Wagener, Gottfried, Indexeintrag: Deutsche Biographie, https://www.deutsche-biographie.de/sfz138105.html [27.04.2024].

CC0

  • Genealogie

    V N. N., Beamter in H.;
    M N. N. ( 1860);
    1 B, 2 Schw; Schwager N. N., Fabr. v. Schmelzöfen in Ipswich (Suffolk).

  • Biographie

    W. besuchte die 1835 von Adolf Tellkampf (1798–1869) gegründete Höhere Bürgerschule (Realschule) in Hannover und nach deren Abschluß (1846) die Höhere Gewerbeschule (seit 1847 Polytechnische Schule, heute Univ. Hannover). Auf den Rat des Mathematikers und zweiten Direktors Georg Wilhelm Glünder (1799–1848) entschloß er sich zu einem Lehramtsstudium. Nach bestandenem Nachexamen in den humanistischen Fächern des Gymnasialunterrichts studierte W. 1849–51 in Göttingen bei Carl Friedrich Gauß, dem Physiker Wilhelm Eduard Weber und dem Geologen Wolfgang Sartorius v. Waltershausen. 1851 bestand W. das Oberlehrer-Examen für den Gymnasialunterricht in Mathematik und Naturwissenschaften. Danach hörte er in Berlin Mathematik bei Peter Gustav Lejeune Dirichlet, Physik bei Johann Christian Poggendorff, Geographie bei Karl Ritter, Kristallographie bei Christian Samuel Weiss und Mechanik bei Georg Adolf Erman. 1852 wurde W. in Göttingen mit einer von Gauß wohlwollend beurteilten Arbeit zum Dr. phil. promoviert.
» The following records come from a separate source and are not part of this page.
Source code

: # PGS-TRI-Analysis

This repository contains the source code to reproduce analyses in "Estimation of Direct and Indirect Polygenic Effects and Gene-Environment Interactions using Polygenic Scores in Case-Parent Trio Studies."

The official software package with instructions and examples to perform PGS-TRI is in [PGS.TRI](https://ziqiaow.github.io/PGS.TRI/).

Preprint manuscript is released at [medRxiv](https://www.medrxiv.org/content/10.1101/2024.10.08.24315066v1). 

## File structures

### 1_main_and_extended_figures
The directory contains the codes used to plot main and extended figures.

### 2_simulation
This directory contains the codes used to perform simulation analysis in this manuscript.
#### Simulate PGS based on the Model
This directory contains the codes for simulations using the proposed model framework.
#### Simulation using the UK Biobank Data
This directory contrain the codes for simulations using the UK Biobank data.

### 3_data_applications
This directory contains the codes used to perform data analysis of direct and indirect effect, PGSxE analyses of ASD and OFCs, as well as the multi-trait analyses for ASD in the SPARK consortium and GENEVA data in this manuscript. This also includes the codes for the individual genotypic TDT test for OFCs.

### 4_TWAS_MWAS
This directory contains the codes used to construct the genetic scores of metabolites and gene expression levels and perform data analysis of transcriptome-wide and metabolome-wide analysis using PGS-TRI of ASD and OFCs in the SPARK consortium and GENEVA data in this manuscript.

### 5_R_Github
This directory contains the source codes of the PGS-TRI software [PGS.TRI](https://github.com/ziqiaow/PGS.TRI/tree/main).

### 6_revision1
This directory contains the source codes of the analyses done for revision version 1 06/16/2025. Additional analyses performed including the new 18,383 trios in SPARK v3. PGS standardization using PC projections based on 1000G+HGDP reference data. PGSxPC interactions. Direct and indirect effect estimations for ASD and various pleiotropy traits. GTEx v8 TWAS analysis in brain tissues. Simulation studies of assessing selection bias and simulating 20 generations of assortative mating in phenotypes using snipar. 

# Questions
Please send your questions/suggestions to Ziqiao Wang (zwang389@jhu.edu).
    Seit 1852 lebte W. in Paris, wo er seinen Lebensunterhalt zunächst mit Privatunterricht sicherte, bis seine Sprachbegabung ihm eine Stelle als Übersetzer am Haupttelegraphenamt verschaffte. Es folgte die Mitarbeit an der von Frigyes (Friedrich) Szarvady (bis 1843 Friedrich Hirsch[l], 1822–82) herausgegebenen „Correspondenz“, einer Art Nachrichtendienst. Anläßlich des Todes seiner Mutter kehrte W. 1860 kurz nach Hannover zurück, bevor er eine Stelle an der technischen Lehranstalt in der Uhrenstadt La Chaux-de-Fonds (Kt. Neuenburg) antrat. In diese Schweizer Jahre fallen die ersten Anzeichen einer sich entwickelnden „Kopfgicht“ (Cephalagra), die ihm bis zu seinem Tode immer wieder schwer zusetzte. 1864 legte er nach einer radikalen Änderung des Schulwesens sein Lehramt nieder. Aus einem Unternehmen seines in Ipswich (Suffolk) als Ingenieur tätigen Schwagers zur Verbesserung von Schmelzöfen (Cupolöfen) zog er sich 1865 aus Gesundheitsgründen zurück.

    Im Frühjahr 1868, kurz nach dem Zusammenbruch der Herrschaft der Tokugawa Shogune, zog W. durch Vermittlung von Thomas Walsh (1827–1901), Direktor des amerik. Handelshauses Russel & Co. in Shanghai, nach Nakasaki, um mit dessen Bruder John G. Walsh (1829–97) eine Seifenfabrik zu gründen. Das verlustreiche Unternehmen wurde bald aufgegeben. 1870 baute W. in Arita, dem Produktionszentrum der weltweit berühmten Imari-Porzellane, im Auftrag des Gouverneurs der Provinz Hizen den ersten mit Steinkohle statt Holz befeuerten Brennofen. Bemühungen, W. länger in Hizen zu halten, scheiterten an finanziellen Schwierigkeiten. Er zog daher nach Yokohama, einer florierenden Hafenstadt in der Nähe Tokios.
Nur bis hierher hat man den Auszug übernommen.